USA, l’economia sprofonda: ripristino della Glass-Steagall per impedire un altro crac

Martin-OMalley

 

Come rileva sul n.13 l’agenzia Eir, l’ex governatore del Maryland Martin O’Malley, probabile candidato alla nomina presidenziale democratica nel 2016, ha intensificato la sua campagna per la separazione bancaria. Dopo un comizio nello Iowa, stato in cui tradizionalmente si tiene la prima gara nella corsa alla nomina presidenziale, ha pubblicato un articolo sul principale quotidiano locale, il Des Moines Register, il 20 marzo, col titolo “Impedire un altro crac, riformare Wall Street”.

Nell’articolo O’Malley sottolinea che, secondo uno studio, il crac del 2008-2009 è costato ad ogni americano 120 mila dollari di salvataggi bancari. Il che significa che questi soldi non sono andati all’economia reale. Prosegue scrivendo che “la riforma strutturale più seria che possiamo fare è il ripristino del Glass-Steagall Act del 1933, che separava le banche commerciali dalle banche d’affari. Con la Glass-Steagall, il nostro paese non vide una grave crisi finanziaria per oltre 70 anni. Se questa legge non fosse stata abrogata nel 1999, il crac sarebbe stato contenuto”.

Infatti, oggi l’industria finanziaria ha 15.000 miliardi di dollari di titoli tossici, metà dei quali sono controllati solo da cinque banche. Sono semplicemente “too big” (troppo grandi per fallire), conclude O’Malley, ed una minaccia per l’economia.

Oltre alla Glass-Steagall, l’ex governatore delinea altre misure da prendere:

  • i manager delle banche devono poter essere puniti per comportamento fraudolento,
  • le persone nominate a capo degli enti di vigilanza e del Ministero della Giustizia devono essere disposte a perseguire coloro che commettono o consentono dei reati,
  • ed alle banche che pagano una penale per mettersi in regola non deve essere consentito di detrarre queste cifre dai propri guadagni, evitando così di pagare le tasse.

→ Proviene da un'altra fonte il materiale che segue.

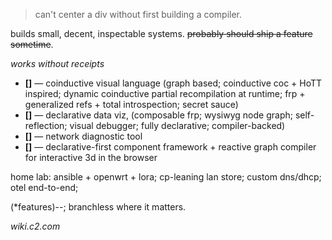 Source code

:> can't center a div without first building a compiler.

builds small, decent, inspectable systems. ~~probably should ship a feature sometime~~.

_works without receipts_
- **[]** — coinductive visual language (graph based; coinductive coc + HoTT inspired; dynamic coinductive partial recompilation at runtime; frp + generalized refs + total introspection; secret sauce)
- **[]** — declarative data viz, (composable frp; wysiwyg node graph; self-reflection; visual debugger; fully declarative; compiler-backed)
- **[]** — network diagnostic tool
- **[]** — declarative-first component framework + reactive graph compiler for interactive 3d in the browser

home lab: ansible + openwrt + lora; cp-leaning lan store; custom dns/dhcp; otel end-to-end;

(*features)--; branchless where it matters.

_wiki.c2.com_

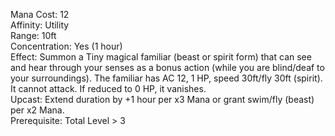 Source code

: Mana Cost: 12  
Affinity: Utility  
Range: 10ft  
Concentration: Yes (1 hour)  
Effect: Summon a Tiny magical familiar (beast or spirit form) that can see and hear through your senses as a bonus action (while you are blind/deaf to your surroundings). The familiar has AC 12, 1 HP, speed 30ft/fly 30ft (spirit). It cannot attack. If reduced to 0 HP, it vanishes.  
Upcast: Extend duration by +1 hour per x3 Mana or grant swim/fly (beast) per x2 Mana.  
Prerequisite: Total Level > 3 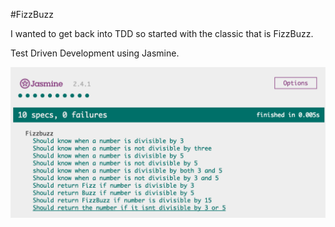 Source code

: #FizzBuzz

I wanted to get back into TDD so started with the classic that is FizzBuzz.

Test Driven Development using Jasmine.

![alt tag](https://raw.githubusercontent.com/craigh44/FizzBuzz-TDD/master/Tests-screenshot.png) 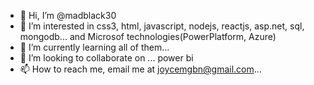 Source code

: - 👋 Hi, I’m @madblack30
- 👀 I’m interested in css3, html, javascript, nodejs, reactjs, asp.net, sql, mongodb... and Microsof technologies(PowerPlatform, Azure)
- 🌱 I’m currently learning all of them...
- 💞️ I’m looking to collaborate on ... power bi
- 📫 How to reach me, email me at joycemgbn@gmail.com...

<!---
madblack30/madblack30 is a ✨ special ✨ repository because its `README.md` (this file) appears on your GitHub profile.
You can click the Preview link to take a look at your changes.
--->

Niente di tutto questo accade ora. L’intervento di O’Malley è particolarmente importante, in quanto dichiara pubblicamente ciò che sa ogni americano: l’economia reale degli Stati Uniti, contrariamente a quanto affermano i media dell’establishment e le statistiche truccate, non si è ripresa dal 2008-2009. Saranno stati creati dei posti di lavoro, ma sono a basso salario, temporanei o part time. I livelli di vita non sono affatto migliorati, sono aumentate le disuguaglianze, in quanto l’1% della popolazione (i ricchi) possiede la stessa ricchezza del restante 90%. È aumentato anche il debito “corporate” per alimentare la bolla sui mercati e l’utile al netto delle imposte dei titoli tossici.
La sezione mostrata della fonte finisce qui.